Blau syndrome and its sporadic counterpart, early-onset sarcoidosis, share an identical phenotype featuring the classic triad of arthritis, dermatitis, and uveitis and are associated with mutations of CARD15 in 50–90% of cases. We chose the term “pediatric granulomatous arthritis” to refer to both. An international registry was established in the spring of 2005 to define the phenotype spectrum and establish the mutation frequency and variants.
Histologically confirmed granuloma and arthritis were required for inclusion. Probands and relatives were genotyped for CARD15. Deidentified clinical information was collected.
One year after the inception of the registry, 61 individuals from 22 pedigrees had been entered. Seven pedigrees with 19 individuals (8 affected, 11 unaffected) had clinical disease that was atypical, and none of the individuals in those pedigrees showed mutations. There were 9 classic simplex pediatric granulomatous arthritis pedigrees including 19 individuals (9 affected, 10 unaffected) and 6 classic multiplex pedigrees with 22 individuals (17 affected, 5 unaffected). Cutaneous presentation was the most common. Arthritis was polyarticular in 96% of patients. Isolated eye disease was never the presenting symptom, but significant/severe visual impairment was observed in 41% of patients. Eye disease was bilateral in 21 of 22 patients and was complicated by glaucoma in 6 of 22 patients and by cataracts in 50% of patients. Skin biopsy was the best diagnostic approach (because of accuracy and low invasiveness).

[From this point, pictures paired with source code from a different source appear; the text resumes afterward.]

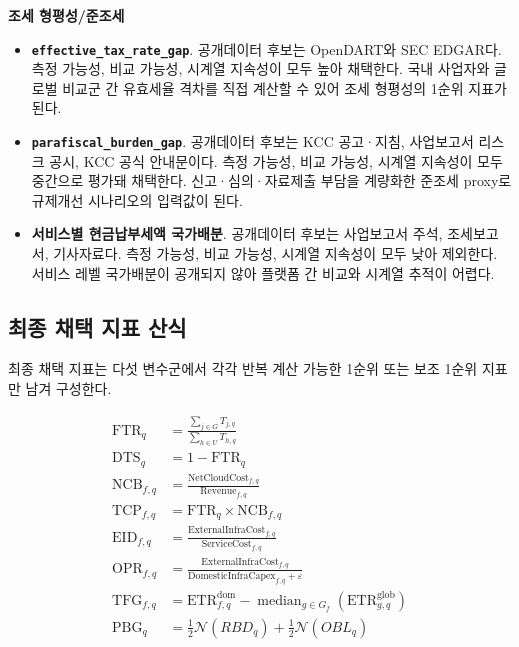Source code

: \documentclass[11pt,a4paper]{report}
\newenvironment{summarylist}{\begin{itemize}[leftmargin=1.8em,itemsep=0.35em,topsep=0.35em]\RaggedRight}{\end{itemize}}
\begin{document}
\noindent\textbf{조세 형평성/준조세}
\begin{summarylist}
  \item \textbf{\texttt{effective\_tax\_rate\_gap}}. 공개데이터 후보는 OpenDART와 SEC EDGAR다. 측정 가능성, 비교 가능성, 시계열 지속성이 모두 높아 채택한다. 국내 사업자와 글로벌 비교군 간 유효세율 격차를 직접 계산할 수 있어 조세 형평성의 1순위 지표가 된다.
  \item \textbf{\texttt{parafiscal\_burden\_gap}}. 공개데이터 후보는 KCC 공고·지침, 사업보고서 리스크 공시, KCC 공식 안내문이다. 측정 가능성, 비교 가능성, 시계열 지속성이 모두 중간으로 평가돼 채택한다. 신고·심의·자료제출 부담을 계량화한 준조세 proxy로 규제개선 시나리오의 입력값이 된다.
  \item \textbf{서비스별 현금납부세액 국가배분}. 공개데이터 후보는 사업보고서 주석, 조세보고서, 기사자료다. 측정 가능성, 비교 가능성, 시계열 지속성이 모두 낮아 제외한다. 서비스 레벨 국가배분이 공개되지 않아 플랫폼 간 비교와 시계열 추적이 어렵다.
\end{summarylist}
\endgroup

\subsection{최종 채택 지표 산식}
최종 채택 지표는 다섯 변수군에서 각각 반복 계산 가능한 1순위 또는 보조 1순위 지표만 남겨 구성한다.

\begin{align}
\mathrm{FTR}_q &= \frac{\sum_{j \in G} T_{j,q}}{\sum_{h \in U} T_{h,q}} \\
\mathrm{DTS}_q &= 1 - \mathrm{FTR}_q \\
\mathrm{NCB}_{f,q} &= \frac{\mathrm{NetCloudCost}_{f,q}}{\mathrm{Revenue}_{f,q}} \\
\mathrm{TCP}_{f,q} &= \mathrm{FTR}_q \times \mathrm{NCB}_{f,q} \\
\mathrm{EID}_{f,q} &= \frac{\mathrm{ExternalInfraCost}_{f,q}}{\mathrm{ServiceCost}_{f,q}} \\
\mathrm{OPR}_{f,q} &= \frac{\mathrm{ExternalInfraCost}_{f,q}}{\mathrm{DomesticInfraCapex}_{f,q} + \varepsilon} \\
\mathrm{TFG}_{f,q} &= \mathrm{ETR}^{\mathrm{dom}}_{f,q} - \operatorname{median}_{g \in G_f}\left(\mathrm{ETR}^{\mathrm{glob}}_{g,q}\right) \\
\mathrm{PBG}_q &= \frac{1}{2}\mathcal{N}(RBD_q) + \frac{1}{2}\mathcal{N}(OBL_q) \label{eq:infra_indicator_formulas}
\end{align}
\end{document}
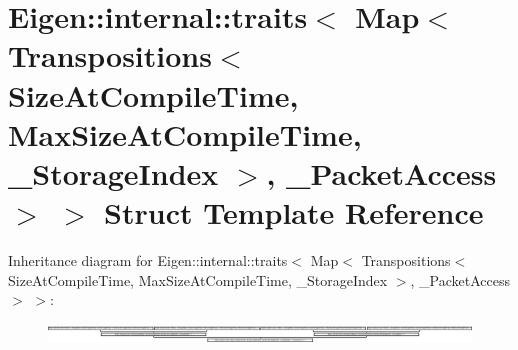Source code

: \hypertarget{struct_eigen_1_1internal_1_1traits_3_01_map_3_01_transpositions_3_01_size_at_compile_time_00_01_1a60846531a8bf67fbbfd4180820bbd1}{}\section{Eigen\+:\+:internal\+:\+:traits$<$ Map$<$ Transpositions$<$ Size\+At\+Compile\+Time, Max\+Size\+At\+Compile\+Time, \+\_\+\+Storage\+Index $>$, \+\_\+\+Packet\+Access $>$ $>$ Struct Template Reference}
\label{struct_eigen_1_1internal_1_1traits_3_01_map_3_01_transpositions_3_01_size_at_compile_time_00_01_1a60846531a8bf67fbbfd4180820bbd1}
Inheritance diagram for Eigen\+:\+:internal\+:\+:traits$<$ Map$<$ Transpositions$<$ Size\+At\+Compile\+Time, Max\+Size\+At\+Compile\+Time, \+\_\+\+Storage\+Index $>$, \+\_\+\+Packet\+Access $>$ $>$\+:\begin{figure}[H]
\begin{center}
\leavevmode
\includegraphics[height=0.509091cm]{struct_eigen_1_1internal_1_1traits_3_01_map_3_01_transpositions_3_01_size_at_compile_time_00_01_1a60846531a8bf67fbbfd4180820bbd1}
\end{center}
\end{figure}
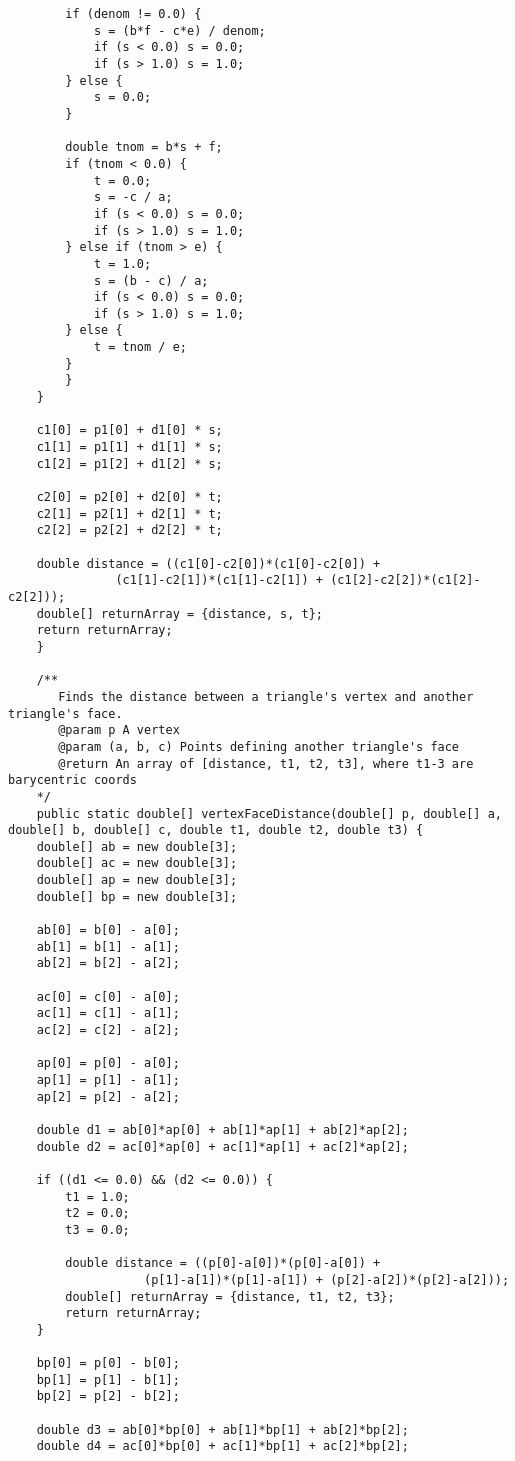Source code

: \begin{lstlisting}
		if (denom != 0.0) {
		    s = (b*f - c*e) / denom;
		    if (s < 0.0) s = 0.0;
		    if (s > 1.0) s = 1.0;
		} else {
		    s = 0.0;
		}

		double tnom = b*s + f;
		if (tnom < 0.0) {
		    t = 0.0;
		    s = -c / a;
		    if (s < 0.0) s = 0.0;
		    if (s > 1.0) s = 1.0;
		} else if (tnom > e) {
		    t = 1.0;
		    s = (b - c) / a;
		    if (s < 0.0) s = 0.0;
		    if (s > 1.0) s = 1.0;
		} else {
		    t = tnom / e;
		}
	    }
	}
	
	c1[0] = p1[0] + d1[0] * s;
	c1[1] = p1[1] + d1[1] * s;
	c1[2] = p1[2] + d1[2] * s;

	c2[0] = p2[0] + d2[0] * t;
	c2[1] = p2[1] + d2[1] * t;
	c2[2] = p2[2] + d2[2] * t;

	double distance = ((c1[0]-c2[0])*(c1[0]-c2[0]) +
			   (c1[1]-c2[1])*(c1[1]-c2[1]) + (c1[2]-c2[2])*(c1[2]-c2[2]));
	double[] returnArray = {distance, s, t};
	return returnArray;
    }

    /**
       Finds the distance between a triangle's vertex and another triangle's face.
       @param p A vertex
       @param (a, b, c) Points defining another triangle's face
       @return An array of [distance, t1, t2, t3], where t1-3 are barycentric coords
    */
    public static double[] vertexFaceDistance(double[] p, double[] a, double[] b, double[] c, double t1, double t2, double t3) {
	double[] ab = new double[3];
	double[] ac = new double[3];
	double[] ap = new double[3];
	double[] bp = new double[3];

	ab[0] = b[0] - a[0];
	ab[1] = b[1] - a[1];
	ab[2] = b[2] - a[2];

	ac[0] = c[0] - a[0];
	ac[1] = c[1] - a[1];
	ac[2] = c[2] - a[2];

	ap[0] = p[0] - a[0];
	ap[1] = p[1] - a[1];
	ap[2] = p[2] - a[2];
	
	double d1 = ab[0]*ap[0] + ab[1]*ap[1] + ab[2]*ap[2];
	double d2 = ac[0]*ap[0] + ac[1]*ap[1] + ac[2]*ap[2];

	if ((d1 <= 0.0) && (d2 <= 0.0)) {
	    t1 = 1.0;
	    t2 = 0.0;
	    t3 = 0.0;
	    
	    double distance = ((p[0]-a[0])*(p[0]-a[0]) +
			       (p[1]-a[1])*(p[1]-a[1]) + (p[2]-a[2])*(p[2]-a[2]));
	    double[] returnArray = {distance, t1, t2, t3};
	    return returnArray;
	}
	
	bp[0] = p[0] - b[0];
	bp[1] = p[1] - b[1];
	bp[2] = p[2] - b[2];

	double d3 = ab[0]*bp[0] + ab[1]*bp[1] + ab[2]*bp[2];
	double d4 = ac[0]*bp[0] + ac[1]*bp[1] + ac[2]*bp[2];


\end{lstlisting}
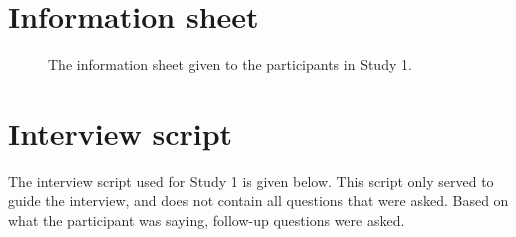 \section{Information sheet}\label{ch:information_sheet}
\begin{figure}[htp] 
\caption[Study 1 information sheet]{The information sheet given to the participants in Study 1.}
\label{fig:informationsheet}
\end{figure} 
\newpage

\section{Interview script}\label{ch:interviewscript}
The interview script used for Study 1 is given below. This script only served to guide the interview, and does not contain all questions that were asked. Based on what the participant was saying, follow-up questions were asked. 

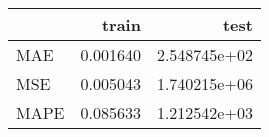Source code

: \begin{tabular}{lrr}
\toprule
{} &     train &          test \\
\midrule
MAE  &  0.001640 &  2.548745e+02 \\
MSE  &  0.005043 &  1.740215e+06 \\
MAPE &  0.085633 &  1.212542e+03 \\
\bottomrule
\end{tabular}
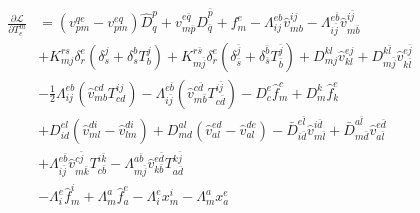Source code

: \documentclass[a4paper,12pt,oneside]{book}
\newcommand{\spa}[1]{{#1}}
\newcommand{\spb}[1]{\bar{#1}}
\newcommand{\half}{\frac{1}{2}}
\begin{document}
\begin{equation}
\begin{aligned}
\frac{\partial\mathcal{L}}{\partial T^{\spa{m}}_{\spa{e}}}&=
\left(v_{\spa{p}\spa{m}}^{\spa{q}\spa{e}} - v_{\spa{p}\spa{m}}^{\spa{e}\spa{q}}\right) \hat D^{\spa{p}}_{\spa{q}}
+ v_{\spa{m}\spb{p}}^{\spa{e}\spb{q}} \hat D^{\spb{p}}_{\spb{q}}
+ f_{\spa{m}}^{\spa{e}}
- Λ_{\spa{i}\spa{j}}^{\spa{e}\spa{b}} \hat v_{\spa{m}\spa{b}}^{\spa{i}\spa{j}}
- Λ_{\spa{i}\spb{j}}^{\spa{e}\spb{b}} \hat v_{\spa{m}\spb{b}}^{\spa{i}\spb{j}}\\
&+ K_{\spa{m}\spa{j}}^{\spa{r}\spa{s}} \delta_{\spa{r}}^{\spa{e}} \left(\delta_{\spa{s}}^{\spa{j}} + \delta_{\spa{s}}^{\spa{b}} T^{\spa{j}}_{\spa{b}} \right) 
+ K_{\spa{m}\spb{j}}^{\spa{r}\spb{s}} \delta_{\spa{r}}^{\spa{e}} \left(\delta_{\spb{s}}^{\spb{j}} + \delta_{\spb{s}}^{\spb{b}} T^{\spb{j}}_{\spb{b}} \right) 
+ D_{\spa{m}\spa{j}}^{\spa{k}\spa{l}} \hat v_{\spa{k}\spa{l}}^{\spa{e}\spa{j}}
+ D_{\spa{m}\spb{j}}^{\spa{k}\spb{l}} \hat v_{\spa{k}\spb{l}}^{\spa{e}\spb{j}}\\
&- \half Λ_{\spa{i}\spa{j}}^{\spa{e}\spa{b}} \left(\hat v_{\spa{m}\spa{b}}^{\spa{c}\spa{d}} T^{\spa{i}\spa{j}}_{\spa{c}\spa{d}}\right)
- Λ_{\spa{i}\spb{j}}^{\spa{e}\spb{b}} \left(\hat v_{\spa{m}\spb{b}}^{\spa{c}\spb{d}} T^{\spa{i}\spb{j}}_{\spa{c}\spb{d}}\right)
- D_{\spa{c}}^{\spa{e}} \hat f_{\spa{m}}^{\spa{c}}
+ D_{\spa{m}}^{\spa{k}} \hat f_{\spa{k}}^{\spa{e}}\\
&+ D_{\spa{i}\spa{d}}^{\spa{e}\spa{l}} 
 \left(\hat v_{\spa{m}\spa{l}}^{\spa{d}\spa{i}}-\hat v_{\spa{l}\spa{m}}^{\spa{d}\spa{i}}\right)
+ D_{\spa{m}\spa{d}}^{\spa{a}\spa{l}} 
 \left(\hat v_{\spa{a}\spa{l}}^{\spa{e}\spa{d}}-\hat v_{\spa{a}\spa{l}}^{\spa{d}\spa{e}}\right) 
- \bar D_{\spa{i}\spb{d}}^{\spa{e}\spb{l}} \hat v_{\spa{m}\spb{l}}^{\spa{i}\spb{d}}  
+ \bar D_{\spa{m}\spb{d}}^{\spa{a}\spb{l}} \hat v_{\spa{a}\spb{l}}^{\spa{e}\spb{d}} \\
&+ Λ_{\spa{i}\spb{j}}^{\spa{e}\spb{b}} 
\hat v_{\spa{m}\spb{k}}^{\spa{c}\spb{j}} T^{\spa{i}\spb{k}}_{\spa{c}\spb{b}}
- Λ_{\spa{m}\spb{j}}^{\spa{a}\spb{b}} 
\hat v_{\spa{k}\spb{b}}^{\spa{e}\spb{d}} T^{\spa{k}\spb{j}}_{\spa{a}\spb{d}}\\
&-Λ_{\spa{i}}^{\spa{e}} \hat f_{\spa{m}}^{\spa{i}} 
+Λ_{\spa{m}}^{\spa{a}} \hat f_{\spa{a}}^{\spa{e}} 
- Λ_{\spa{i}}^{\spa{e}} x_{\spa{m}}^{\spa{i}}
- Λ_{\spa{m}}^{\spa{a}} x_{\spa{a}}^{\spa{e}}
\end{aligned}
\end{equation}
\end{document}
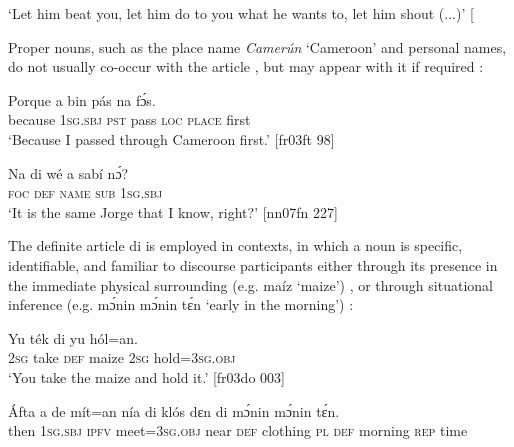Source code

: \glt ‘Let him beat you, let him do to you what he wants to, let him shout (...)’ [\textstylePichiglossZchn{bo03cb 135]}
\z

Proper nouns, such as the place name \textit{Camerún} ‘Cameroon’ and personal names, do not usually co-occur with the article , but may appear with it if required : 


\ea%
    \label{ex:key:167}
    \gll Porque  a    bin  pás  na      fɔ́s.\\
because  \textsc{1sg.sbj}  \textsc{pst}  pass  \textsc{loc}  \textsc{place}    first\\

\glt ‘Because I passed through Cameroon first.’ [fr03ft 98]
\z


\ea%
    \label{ex:key:168}
    \gll Na  di        wé    a    sabí    nɔ́?\\
\textsc{foc}\textstylePichiexamplenumberZchnZchn{} \textsc{def}  \textsc{name}\textstylePichiexamplenumberZchnZchn{} \textsc{sub}    \textsc{1sg.sbj}   \\

\glt ‘It is the same Jorge that I know, right?’ [nn07fn 227]
\z

The definite article di is employed in contexts, in which a noun is specific, identifiable, and familiar to discourse participants either through its presence in the immediate physical surrounding (e.g. maíz ‘maize’) , or through situational inference (e.g. mɔ́nin mɔ́nin tɛ́n ‘early in the morning’) :


\ea%
    \label{ex:key:169}
    \gll Yu  ték    di    yu  hól=an.\\
\textsc{2sg}  take    \textsc{def}  maize  \textsc{2sg}  hold=\textsc{3sg.obj}\\

\glt ‘You take the maize and hold it.’ [fr03do 003]
\z


\ea%
    \label{ex:key:170}
    \gll \'{A}fta    a    de  mít=an    nía    di  klós    dɛn di  mɔ́nin  mɔ́nin  tɛ́n.\\
then  \textsc{1sg.sbj}  \textsc{ipfv}  meet=\textsc{3sg.obj}  near    \textsc{def}  clothing  \textsc{pl} 
 \textsc{def}  morning  \textsc{rep}    time\\

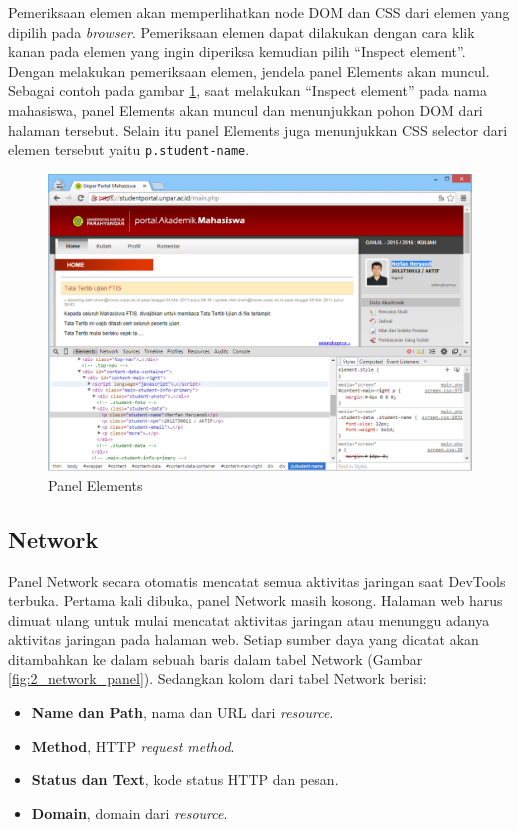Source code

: Pemeriksaan elemen akan memperlihatkan node DOM dan CSS dari elemen yang dipilih pada \textit{browser}. Pemeriksaan elemen dapat dilakukan dengan cara klik kanan pada elemen yang ingin diperiksa kemudian pilih ``Inspect element''. Dengan melakukan pemeriksaan elemen, jendela panel Elements akan muncul. Sebagai contoh pada gambar \ref{fig:2_elements_panel}, saat melakukan ``Inspect element'' pada nama mahasiswa, panel Elements akan muncul dan menunjukkan pohon DOM dari halaman tersebut. Selain itu panel Elements juga menunjukkan CSS selector dari elemen tersebut yaitu \texttt{p.student-name}.

\begin{figure}[H]
	\centering
	\includegraphics[scale=0.5]{Gambar/elements-panel}
	\caption{Panel Elements} 
	\label{fig:2_elements_panel}
\end{figure}

\subsection{Network}
Panel Network secara otomatis mencatat semua aktivitas jaringan saat DevTools terbuka. Pertama kali dibuka, panel Network masih kosong. Halaman web harus dimuat ulang untuk mulai mencatat aktivitas jaringan atau menunggu adanya aktivitas jaringan pada halaman web. Setiap sumber daya yang dicatat akan ditambahkan ke dalam sebuah baris dalam tabel Network (Gambar \ref{fig:2_network_panel}). Sedangkan kolom dari tabel Network berisi:
\begin{itemize}
	\item \textbf{Name dan Path}, nama dan URL dari \textit{resource}.
	\item \textbf{Method}, HTTP \textit{request method}.
	\item \textbf{Status dan Text}, kode status HTTP dan pesan.
	\item \textbf{Domain}, domain dari \textit{resource}.
\end{itemize}

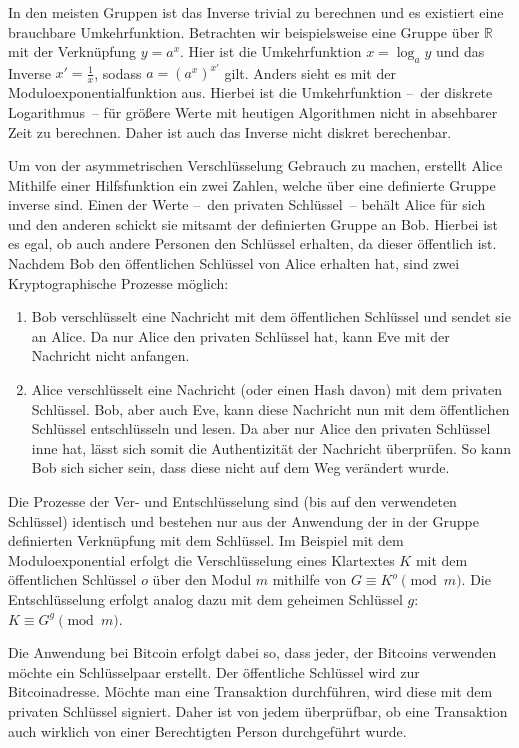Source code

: In den meisten Gruppen ist das Inverse trivial zu berechnen und es existiert eine brauchbare Umkehrfunktion.
Betrachten wir beispielsweise eine Gruppe über $\mathbb{R}$ mit der Verknüpfung $y=a^x$.
Hier ist die Umkehrfunktion $x=\log_a y$ und das Inverse $x'=\frac{1}{x}$, sodass $a=(a^x)^{x'}$ gilt.
Anders sieht es mit der Moduloexponentialfunktion aus.
Hierbei ist die Umkehrfunktion --~der diskrete Logarithmus~-- für größere Werte mit heutigen Algorithmen nicht in absehbarer Zeit zu berechnen.
Daher ist auch das Inverse nicht diskret berechenbar.

Um von der asymmetrischen Verschlüsselung Gebrauch zu machen, erstellt Alice Mithilfe einer Hilfsfunktion ein zwei Zahlen, welche über eine definierte Gruppe inverse sind.
Einen der Werte --~den privaten Schlüssel~-- behält Alice für sich und den anderen schickt sie mitsamt der definierten Gruppe an Bob.
Hierbei ist es egal, ob auch andere Personen den Schlüssel erhalten, da dieser öffentlich ist.
Nachdem Bob den öffentlichen Schlüssel von Alice erhalten hat, sind zwei Kryptographische Prozesse möglich:
\begin{enumerate}
    \item Bob verschlüsselt eine Nachricht mit dem öffentlichen Schlüssel und sendet sie an Alice.
    Da nur Alice den privaten Schlüssel hat, kann Eve mit der Nachricht nicht anfangen.
    \item Alice verschlüsselt eine Nachricht (oder einen Hash davon) mit dem privaten Schlüssel.
    Bob, aber auch Eve, kann diese Nachricht nun mit dem öffentlichen Schlüssel entschlüsseln und lesen.
    Da aber nur Alice den privaten Schlüssel inne hat, lässt sich somit die Authentizität der Nachricht überprüfen.
    So kann Bob sich sicher sein, dass diese nicht auf dem Weg verändert wurde.
\end{enumerate}

Die Prozesse der Ver- und Entschlüsselung sind (bis auf den verwendeten Schlüssel) identisch und bestehen nur aus der Anwendung der in der Gruppe definierten Verknüpfung mit dem Schlüssel.
Im Beispiel mit dem Moduloexponential erfolgt die Verschlüsselung eines Klartextes $K$ mit dem öffentlichen Schlüssel $o$ über den Modul $m$ mithilfe von $G \equiv K^o \pmod{m}$.
Die Entschlüsselung erfolgt analog dazu mit dem geheimen Schlüssel $g$: $K \equiv G^g \pmod{m}$.

Die Anwendung bei Bitcoin erfolgt dabei so, dass jeder, der Bitcoins verwenden möchte ein Schlüsselpaar erstellt.
Der öffentliche Schlüssel wird zur Bitcoinadresse.
Möchte man eine Transaktion durchführen, wird diese mit dem privaten Schlüssel signiert.
Daher ist von jedem überprüfbar, ob eine Transaktion auch wirklich von einer Berechtigten Person durchgeführt wurde.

In this series, the first combining familial and sporadic pedigrees and, to our knowledge, the largest, we further defined the phenotype and showed that all affected classic (and no nonclassic) pedigrees carry a mutation and that there is no asymptomatic carriage. If these data are confirmed, mutation analysis rather than tissue sampling may prove to be the most efficient diagnostic procedure.